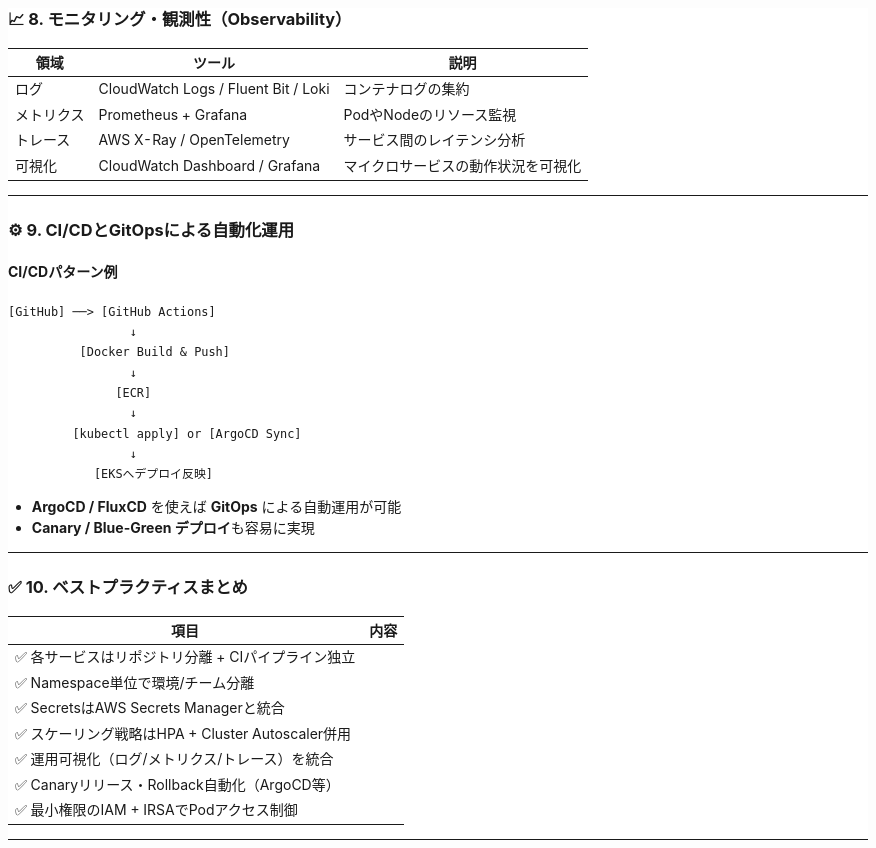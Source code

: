 
### 📈 8. モニタリング・観測性（Observability）

| 領域    | ツール                                 | 説明                |
| ----- | ----------------------------------- | ----------------- |
| ログ    | CloudWatch Logs / Fluent Bit / Loki | コンテナログの集約         |
| メトリクス | Prometheus + Grafana                | PodやNodeのリソース監視   |
| トレース  | AWS X-Ray / OpenTelemetry           | サービス間のレイテンシ分析     |
| 可視化   | CloudWatch Dashboard / Grafana      | マイクロサービスの動作状況を可視化 |

---

### ⚙️ 9. CI/CDとGitOpsによる自動化運用

#### CI/CDパターン例

```plaintext
[GitHub] ──> [GitHub Actions]
                 ↓
          [Docker Build & Push]
                 ↓
               [ECR]
                 ↓
         [kubectl apply] or [ArgoCD Sync]
                 ↓
            [EKSへデプロイ反映]
```

* **ArgoCD / FluxCD** を使えば **GitOps** による自動運用が可能
* **Canary / Blue-Green デプロイ**も容易に実現

---

### ✅ 10. ベストプラクティスまとめ

| 項目                                    | 内容 |
| ------------------------------------- | -- |
| ✅ 各サービスはリポジトリ分離 + CIパイプライン独立          |    |
| ✅ Namespace単位で環境/チーム分離                |    |
| ✅ SecretsはAWS Secrets Managerと統合      |    |
| ✅ スケーリング戦略はHPA + Cluster Autoscaler併用 |    |
| ✅ 運用可視化（ログ/メトリクス/トレース）を統合             |    |
| ✅ Canaryリリース・Rollback自動化（ArgoCD等）     |    |
| ✅ 最小権限のIAM + IRSAでPodアクセス制御           |    |

---
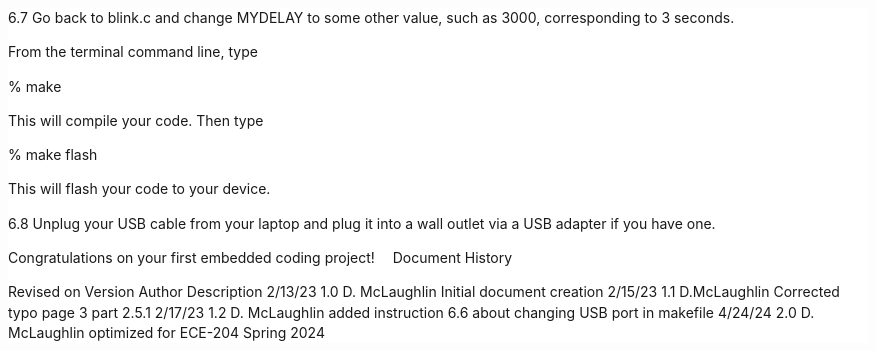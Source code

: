 6.7 Go back to blink.c and change MYDELAY to some other value, such as 3000, corresponding to 3 seconds. 

From the terminal command line, type

% make

This will compile your code. Then type 

% make flash

This will flash your code to your device. 

6.8 Unplug your USB cable from your laptop and plug it into a wall outlet via a USB adapter if you have one. 

Congratulations on your first embedded coding project! 
Document History

Revised on	Version	Author	Description
2/13/23	1.0	D. McLaughlin	Initial document creation
 2/15/23	 1.1	 D.McLaughlin	Corrected typo page 3 part 2.5.1
2/17/23	1.2	D. McLaughlin	added instruction 6.6 about changing USB port in makefile
4/24/24	2.0	D. McLaughlin	optimized for ECE-204 Spring 2024








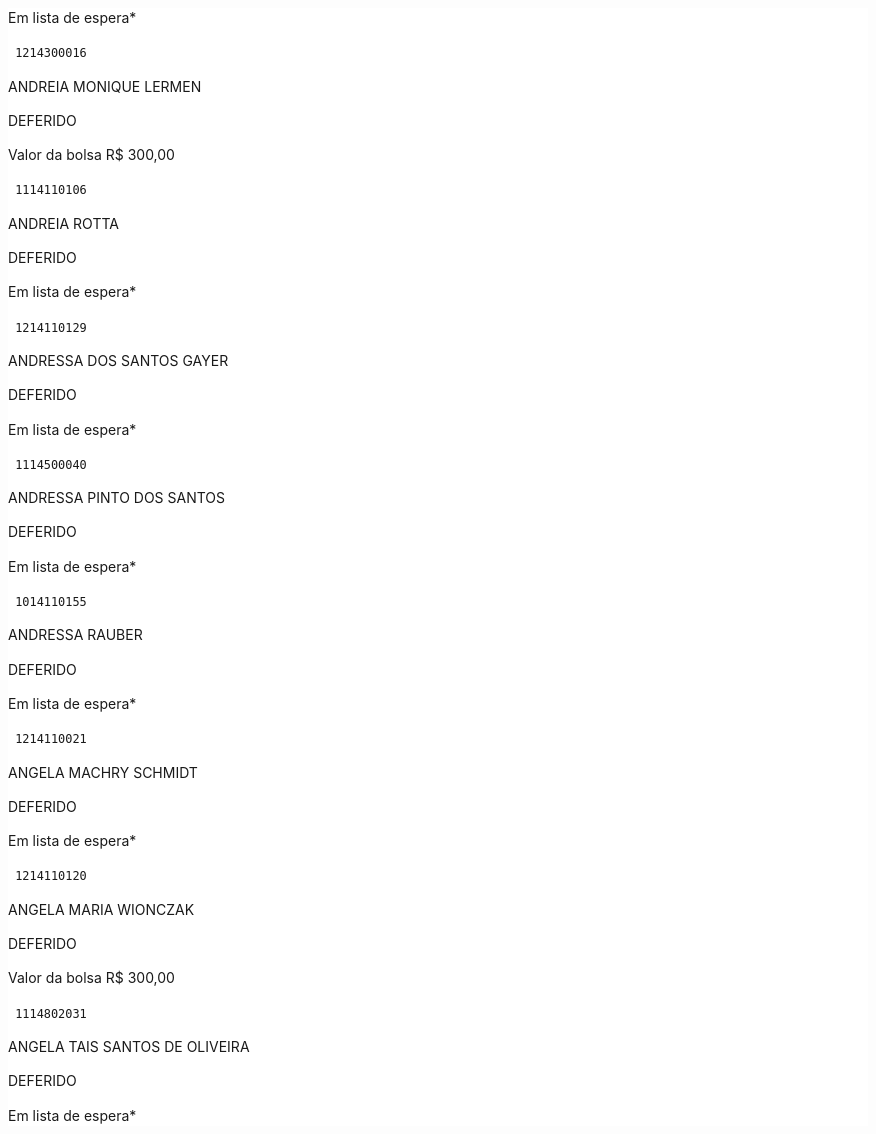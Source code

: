    Em lista de espera*

     1214300016

   ANDREIA MONIQUE LERMEN

   DEFERIDO

   Valor da bolsa R$ 300,00

     1114110106

   ANDREIA ROTTA

   DEFERIDO

   Em lista de espera*

     1214110129

   ANDRESSA DOS SANTOS GAYER

   DEFERIDO

   Em lista de espera*

     1114500040

   ANDRESSA PINTO DOS SANTOS

   DEFERIDO

   Em lista de espera*

     1014110155

   ANDRESSA RAUBER

   DEFERIDO

   Em lista de espera*

     1214110021

   ANGELA MACHRY SCHMIDT

   DEFERIDO

   Em lista de espera*

     1214110120

   ANGELA MARIA WIONCZAK

   DEFERIDO

   Valor da bolsa R$ 300,00

     1114802031

   ANGELA TAIS SANTOS DE OLIVEIRA

   DEFERIDO

   Em lista de espera*
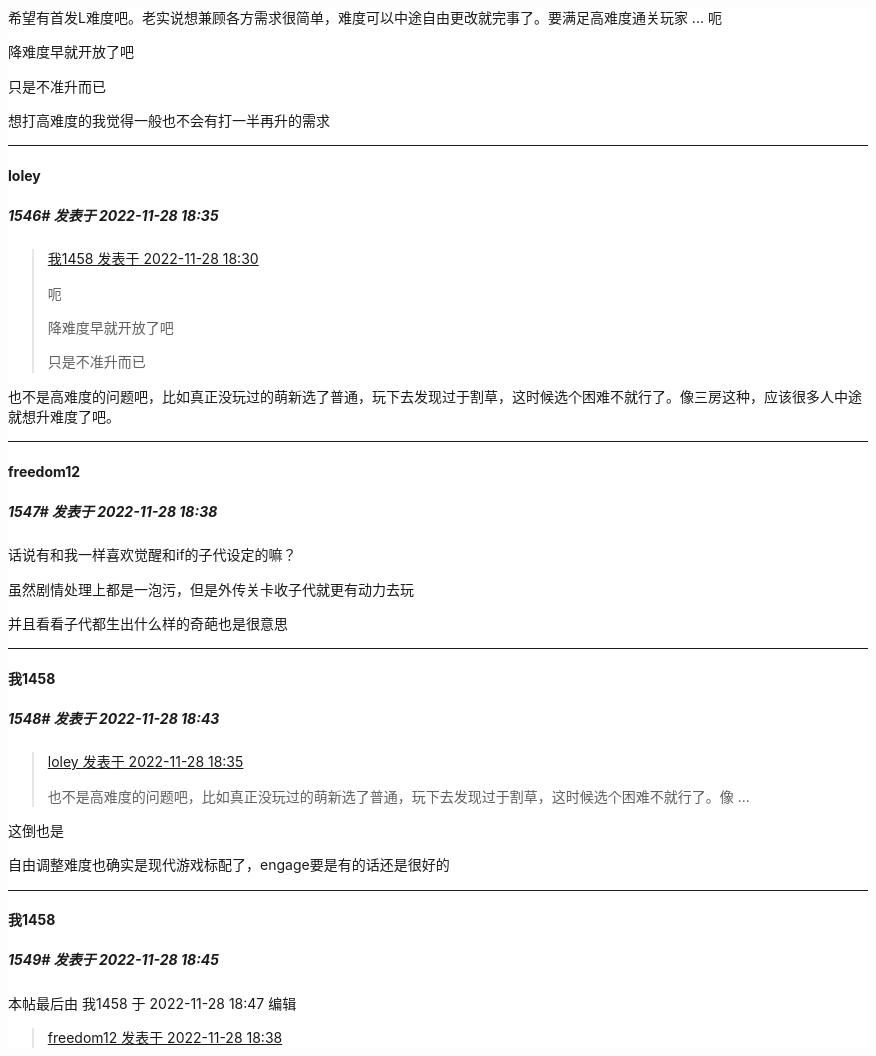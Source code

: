 希望有首发L难度吧。老实说想兼顾各方需求很简单，难度可以中途自由更改就完事了。要满足高难度通关玩家 ...</blockquote>
呃

降难度早就开放了吧

只是不准升而已

想打高难度的我觉得一般也不会有打一半再升的需求

*****

####  loley  
##### 1546#       发表于 2022-11-28 18:35

<blockquote><a href="httphttps://bbs.saraba1st.com/2b/forum.php?mod=redirect&amp;goto=findpost&amp;pid=58664133&amp;ptid=2092249" target="_blank">我1458 发表于 2022-11-28 18:30</a>

呃

降难度早就开放了吧

只是不准升而已</blockquote>
也不是高难度的问题吧，比如真正没玩过的萌新选了普通，玩下去发现过于割草，这时候选个困难不就行了。像三房这种，应该很多人中途就想升难度了吧。

*****

####  freedom12  
##### 1547#       发表于 2022-11-28 18:38

话说有和我一样喜欢觉醒和if的子代设定的嘛？

虽然剧情处理上都是一泡污，但是外传关卡收子代就更有动力去玩

并且看看子代都生出什么样的奇葩也是很意思



*****

####  我1458  
##### 1548#       发表于 2022-11-28 18:43

<blockquote><a href="httphttps://bbs.saraba1st.com/2b/forum.php?mod=redirect&amp;goto=findpost&amp;pid=58664213&amp;ptid=2092249" target="_blank">loley 发表于 2022-11-28 18:35</a>

也不是高难度的问题吧，比如真正没玩过的萌新选了普通，玩下去发现过于割草，这时候选个困难不就行了。像 ...</blockquote>
这倒也是

自由调整难度也确实是现代游戏标配了，engage要是有的话还是很好的

*****

####  我1458  
##### 1549#       发表于 2022-11-28 18:45

 本帖最后由 我1458 于 2022-11-28 18:47 编辑 
<blockquote><a href="httphttps://bbs.saraba1st.com/2b/forum.php?mod=redirect&amp;goto=findpost&amp;pid=58664249&amp;ptid=2092249" target="_blank">freedom12 发表于 2022-11-28 18:38</a>
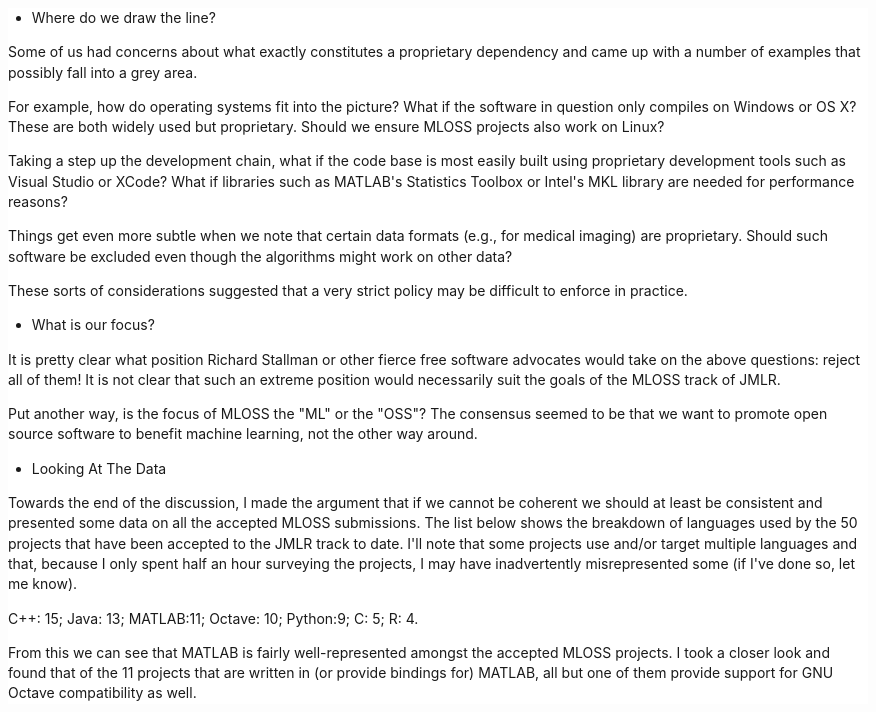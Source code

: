 - Where do we draw the line?

Some of us had concerns about what exactly constitutes a proprietary dependency and 
came up with a number of examples that possibly fall into a grey area.

For example, how do operating systems fit into the picture? 
What if the software in question only compiles on Windows or OS X? 
These are both widely used but proprietary. Should we ensure MLOSS projects also work on Linux?

Taking a step up the development chain, 
what if the code base is most easily built using proprietary development tools such as Visual Studio or XCode? 
What if libraries such as MATLAB's Statistics Toolbox or Intel's MKL library are needed for performance reasons?

Things get even more subtle when we note that certain data formats 
(e.g., for medical imaging) are proprietary. 
Should such software be excluded even though the algorithms might work on other data?

These sorts of considerations suggested that a very strict policy may be difficult to enforce in practice.

- What is our focus?

It is pretty clear what position Richard Stallman or other fierce free software advocates 
would take on the above questions: reject all of them! 
It is not clear that such an extreme position would necessarily suit the goals of the MLOSS track of JMLR.

Put another way, is the focus of MLOSS the "ML" or the "OSS"? 
The consensus seemed to be that we want to promote open source software to benefit machine learning, 
not the other way around.

- Looking At The Data

Towards the end of the discussion, 
I made the argument that if we cannot be coherent we should at least be consistent and 
presented some data on all the accepted MLOSS submissions. 
The list below shows the breakdown of languages used by the 50 projects that have been accepted 
to the JMLR track to date. 
I'll note that some projects use and/or target multiple languages and that, 
because I only spent half an hour surveying the projects, I may have inadvertently misrepresented 
some (if I've done so, let me know).

C++: 15; 
Java: 13; 
MATLAB:11; 
Octave: 10; 
Python:9; 
C: 5; 
R: 4.

From this we can see that MATLAB is fairly well-represented amongst the accepted MLOSS projects. 
I took a closer look and found that of the 11 projects that are written in 
(or provide bindings for) MATLAB, all but one of them provide support for GNU Octave compatibility as well.
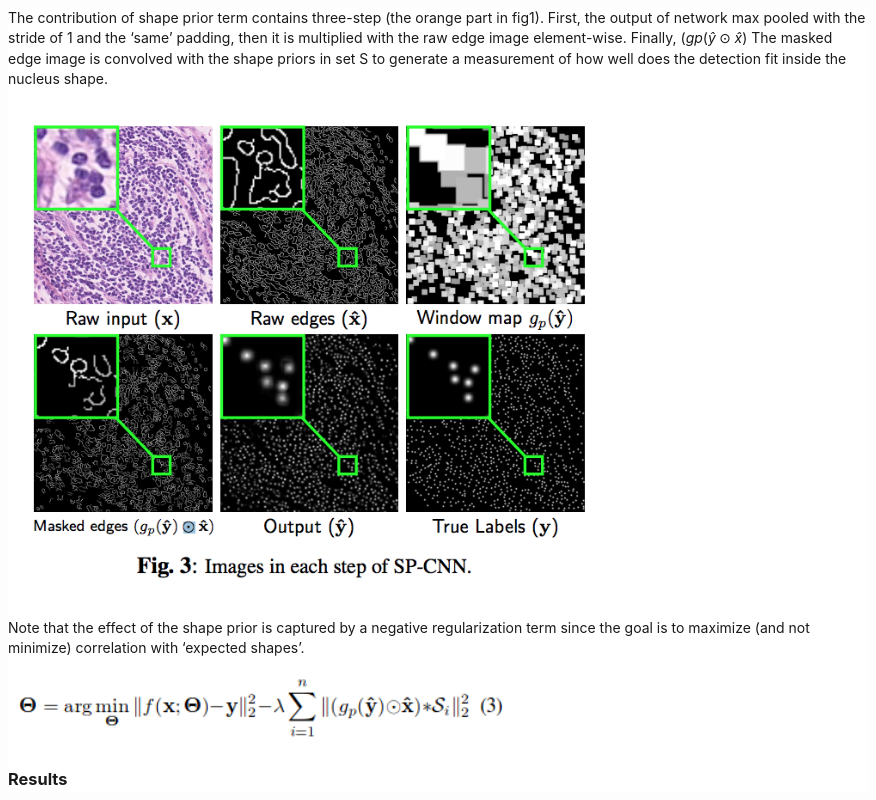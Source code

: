
The contribution of shape prior term contains three-step (the orange part in fig1). First, the output of network max pooled with the stride of 1 and the ‘same’ padding, then it is multiplied with the raw edge image element-wise. Finally, $(gp(\hat{y}\odot \hat{x})$ The masked edge image is convolved with the shape priors in set S to generate a measurement of how
well does the detection fit inside the nucleus shape. 

<img src="/article/images/spcnn/2.png" width="600">


Note that the effect of the shape prior is captured by a negative regularization term since the goal is to maximize (and not minimize) correlation with ‘expected shapes’. 

<img src="/article/images/spcnn/3.png" width="500">


### Results
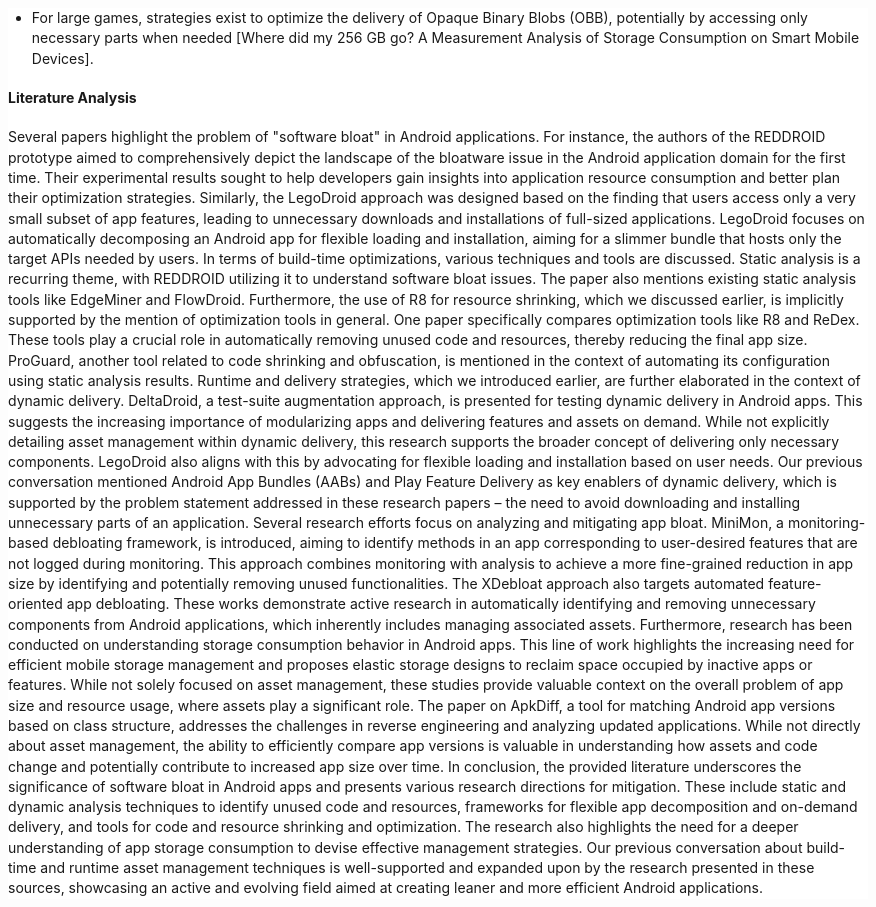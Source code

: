   - For large games, strategies exist to optimize the delivery of Opaque Binary Blobs (OBB), potentially by accessing only necessary parts when needed [Where did my 256 GB go? A Measurement Analysis of Storage Consumption on Smart Mobile Devices].

#### Literature Analysis
Several papers highlight the problem of "software bloat" in Android applications. For instance, the authors of the REDDROID prototype aimed to comprehensively depict the landscape of the bloatware issue in the Android application domain for the first time. Their experimental results sought to help developers gain insights into application resource consumption and better plan their optimization strategies. Similarly, the LegoDroid approach was designed based on the finding that users access only a very small subset of app features, leading to unnecessary downloads and installations of full-sized applications. LegoDroid focuses on automatically decomposing an Android app for flexible loading and installation, aiming for a slimmer bundle that hosts only the target APIs needed by users.
In terms of build-time optimizations, various techniques and tools are discussed. Static analysis is a recurring theme, with REDDROID utilizing it to understand software bloat issues. The paper also mentions existing static analysis tools like EdgeMiner and FlowDroid. Furthermore, the use of R8 for resource shrinking, which we discussed earlier, is implicitly supported by the mention of optimization tools in general. One paper specifically compares optimization tools like R8 and ReDex. These tools play a crucial role in automatically removing unused code and resources, thereby reducing the final app size. ProGuard, another tool related to code shrinking and obfuscation, is mentioned in the context of automating its configuration using static analysis results.
Runtime and delivery strategies, which we introduced earlier, are further elaborated in the context of dynamic delivery. DeltaDroid, a test-suite augmentation approach, is presented for testing dynamic delivery in Android apps. This suggests the increasing importance of modularizing apps and delivering features and assets on demand. While not explicitly detailing asset management within dynamic delivery, this research supports the broader concept of delivering only necessary components. LegoDroid also aligns with this by advocating for flexible loading and installation based on user needs. Our previous conversation mentioned Android App Bundles (AABs) and Play Feature Delivery as key enablers of dynamic delivery, which is supported by the problem statement addressed in these research papers – the need to avoid downloading and installing unnecessary parts of an application.
Several research efforts focus on analyzing and mitigating app bloat. MiniMon, a monitoring-based debloating framework, is introduced, aiming to identify methods in an app corresponding to user-desired features that are not logged during monitoring. This approach combines monitoring with analysis to achieve a more fine-grained reduction in app size by identifying and potentially removing unused functionalities. The XDebloat approach also targets automated feature-oriented app debloating. These works demonstrate active research in automatically identifying and removing unnecessary components from Android applications, which inherently includes managing associated assets.
Furthermore, research has been conducted on understanding storage consumption behavior in Android apps. This line of work highlights the increasing need for efficient mobile storage management and proposes elastic storage designs to reclaim space occupied by inactive apps or features. While not solely focused on asset management, these studies provide valuable context on the overall problem of app size and resource usage, where assets play a significant role.
The paper on ApkDiff, a tool for matching Android app versions based on class structure, addresses the challenges in reverse engineering and analyzing updated applications. While not directly about asset management, the ability to efficiently compare app versions is valuable in understanding how assets and code change and potentially contribute to increased app size over time.
In conclusion, the provided literature underscores the significance of software bloat in Android apps and presents various research directions for mitigation. These include static and dynamic analysis techniques to identify unused code and resources, frameworks for flexible app decomposition and on-demand delivery, and tools for code and resource shrinking and optimization. The research also highlights the need for a deeper understanding of app storage consumption to devise effective management strategies. Our previous conversation about build-time and runtime asset management techniques is well-supported and expanded upon by the research presented in these sources, showcasing an active and evolving field aimed at creating leaner and more efficient Android applications.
────
- _Task details_:
Go through the listing and work out how many lines include the string "这时候选个困难不就行了". Give only the number.

- _Output for this task_:
2